Give back the entries exactly, ending with the "Don't cry to me. You were warned." line.

# SUPPLIED ENTRIES:
──────────

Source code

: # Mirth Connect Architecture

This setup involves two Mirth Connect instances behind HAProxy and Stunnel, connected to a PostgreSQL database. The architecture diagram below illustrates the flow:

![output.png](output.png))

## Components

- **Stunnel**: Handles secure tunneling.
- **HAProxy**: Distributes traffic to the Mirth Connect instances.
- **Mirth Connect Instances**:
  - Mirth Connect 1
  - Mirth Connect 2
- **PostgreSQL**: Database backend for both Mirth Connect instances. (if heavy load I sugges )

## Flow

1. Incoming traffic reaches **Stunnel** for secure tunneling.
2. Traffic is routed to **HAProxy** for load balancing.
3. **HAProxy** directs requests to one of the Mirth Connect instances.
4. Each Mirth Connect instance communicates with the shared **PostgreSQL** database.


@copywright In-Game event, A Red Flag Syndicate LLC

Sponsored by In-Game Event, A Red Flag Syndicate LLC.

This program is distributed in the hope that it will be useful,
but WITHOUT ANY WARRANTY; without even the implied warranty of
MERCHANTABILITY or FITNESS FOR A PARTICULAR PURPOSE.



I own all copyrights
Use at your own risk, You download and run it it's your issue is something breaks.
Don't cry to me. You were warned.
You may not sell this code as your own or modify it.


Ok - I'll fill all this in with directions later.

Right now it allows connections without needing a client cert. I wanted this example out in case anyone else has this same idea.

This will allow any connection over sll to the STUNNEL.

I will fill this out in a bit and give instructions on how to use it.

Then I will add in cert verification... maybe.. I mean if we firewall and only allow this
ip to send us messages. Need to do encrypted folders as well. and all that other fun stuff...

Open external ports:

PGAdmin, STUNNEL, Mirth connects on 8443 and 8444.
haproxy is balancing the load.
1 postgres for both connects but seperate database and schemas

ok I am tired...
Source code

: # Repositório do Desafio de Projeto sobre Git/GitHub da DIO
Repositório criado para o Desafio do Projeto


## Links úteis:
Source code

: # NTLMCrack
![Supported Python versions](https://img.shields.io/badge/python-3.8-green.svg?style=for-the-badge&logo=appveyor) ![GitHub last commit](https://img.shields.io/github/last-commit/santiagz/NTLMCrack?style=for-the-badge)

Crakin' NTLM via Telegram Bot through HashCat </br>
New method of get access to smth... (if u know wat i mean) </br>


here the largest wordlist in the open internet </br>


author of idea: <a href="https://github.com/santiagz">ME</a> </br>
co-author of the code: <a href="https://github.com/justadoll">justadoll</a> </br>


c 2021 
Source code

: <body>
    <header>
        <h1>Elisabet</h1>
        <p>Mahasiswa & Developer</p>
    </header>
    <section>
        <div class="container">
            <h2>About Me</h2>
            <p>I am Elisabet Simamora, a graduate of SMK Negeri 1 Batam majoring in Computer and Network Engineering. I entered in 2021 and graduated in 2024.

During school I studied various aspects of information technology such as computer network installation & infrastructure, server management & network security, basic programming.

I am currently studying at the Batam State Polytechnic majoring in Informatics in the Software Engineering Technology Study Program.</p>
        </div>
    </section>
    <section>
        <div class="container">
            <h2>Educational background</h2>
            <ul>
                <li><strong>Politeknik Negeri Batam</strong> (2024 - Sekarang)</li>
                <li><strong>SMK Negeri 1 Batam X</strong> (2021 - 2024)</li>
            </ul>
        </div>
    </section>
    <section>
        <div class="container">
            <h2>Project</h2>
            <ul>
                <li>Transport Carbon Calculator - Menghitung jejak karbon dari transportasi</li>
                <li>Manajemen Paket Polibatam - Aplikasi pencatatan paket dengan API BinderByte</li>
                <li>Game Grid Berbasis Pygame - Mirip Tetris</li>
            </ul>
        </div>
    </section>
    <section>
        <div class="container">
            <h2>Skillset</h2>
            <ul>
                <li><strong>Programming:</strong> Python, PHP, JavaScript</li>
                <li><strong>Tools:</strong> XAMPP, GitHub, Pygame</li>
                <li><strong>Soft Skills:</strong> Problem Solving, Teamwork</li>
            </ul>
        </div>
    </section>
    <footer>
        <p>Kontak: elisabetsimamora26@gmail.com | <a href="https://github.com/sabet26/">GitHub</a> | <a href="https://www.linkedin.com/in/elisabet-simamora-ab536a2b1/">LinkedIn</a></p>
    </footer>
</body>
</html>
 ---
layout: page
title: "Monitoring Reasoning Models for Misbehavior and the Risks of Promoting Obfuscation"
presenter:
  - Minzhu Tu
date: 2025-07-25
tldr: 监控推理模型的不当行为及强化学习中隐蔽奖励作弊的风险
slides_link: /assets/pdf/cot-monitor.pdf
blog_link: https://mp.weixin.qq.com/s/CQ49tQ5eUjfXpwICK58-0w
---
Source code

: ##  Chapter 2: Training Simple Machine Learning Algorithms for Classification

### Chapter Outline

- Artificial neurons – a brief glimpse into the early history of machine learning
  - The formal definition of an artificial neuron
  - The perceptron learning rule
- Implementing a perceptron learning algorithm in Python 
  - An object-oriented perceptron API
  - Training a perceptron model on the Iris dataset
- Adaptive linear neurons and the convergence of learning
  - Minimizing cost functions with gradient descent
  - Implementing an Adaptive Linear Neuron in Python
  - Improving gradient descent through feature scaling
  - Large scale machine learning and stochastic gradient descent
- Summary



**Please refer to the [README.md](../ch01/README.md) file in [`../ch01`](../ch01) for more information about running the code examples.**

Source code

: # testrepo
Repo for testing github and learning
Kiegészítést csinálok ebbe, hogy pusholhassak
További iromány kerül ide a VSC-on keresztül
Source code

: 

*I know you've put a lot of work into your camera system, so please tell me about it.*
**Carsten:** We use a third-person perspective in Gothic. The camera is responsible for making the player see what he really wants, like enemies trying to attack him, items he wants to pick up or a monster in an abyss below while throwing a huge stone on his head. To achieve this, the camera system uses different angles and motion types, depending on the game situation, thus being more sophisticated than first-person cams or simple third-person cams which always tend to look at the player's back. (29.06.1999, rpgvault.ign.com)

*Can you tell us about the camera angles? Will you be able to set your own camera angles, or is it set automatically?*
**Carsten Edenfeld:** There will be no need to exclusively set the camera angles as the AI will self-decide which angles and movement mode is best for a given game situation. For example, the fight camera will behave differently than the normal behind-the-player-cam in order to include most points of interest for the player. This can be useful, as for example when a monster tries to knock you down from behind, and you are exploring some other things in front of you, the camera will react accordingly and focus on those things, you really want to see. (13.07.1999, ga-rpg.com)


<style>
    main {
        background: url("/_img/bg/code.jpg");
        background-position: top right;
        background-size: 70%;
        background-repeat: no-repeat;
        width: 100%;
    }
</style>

──────────

# ANSWER TO THE PROBLEM:
Source code

: # Mirth Connect Architecture

This setup involves two Mirth Connect instances behind HAProxy and Stunnel, connected to a PostgreSQL database. The architecture diagram below illustrates the flow:

![output.png](output.png))

## Components

- **Stunnel**: Handles secure tunneling.
- **HAProxy**: Distributes traffic to the Mirth Connect instances.
- **Mirth Connect Instances**:
  - Mirth Connect 1
  - Mirth Connect 2
- **PostgreSQL**: Database backend for both Mirth Connect instances. (if heavy load I sugges )

## Flow

1. Incoming traffic reaches **Stunnel** for secure tunneling.
2. Traffic is routed to **HAProxy** for load balancing.
3. **HAProxy** directs requests to one of the Mirth Connect instances.
4. Each Mirth Connect instance communicates with the shared **PostgreSQL** database.


@copywright In-Game event, A Red Flag Syndicate LLC

Sponsored by In-Game Event, A Red Flag Syndicate LLC.

This program is distributed in the hope that it will be useful,
but WITHOUT ANY WARRANTY; without even the implied warranty of
MERCHANTABILITY or FITNESS FOR A PARTICULAR PURPOSE.



I own all copyrights
Use at your own risk, You download and run it it's your issue is something breaks.
Don't cry to me. You were warned.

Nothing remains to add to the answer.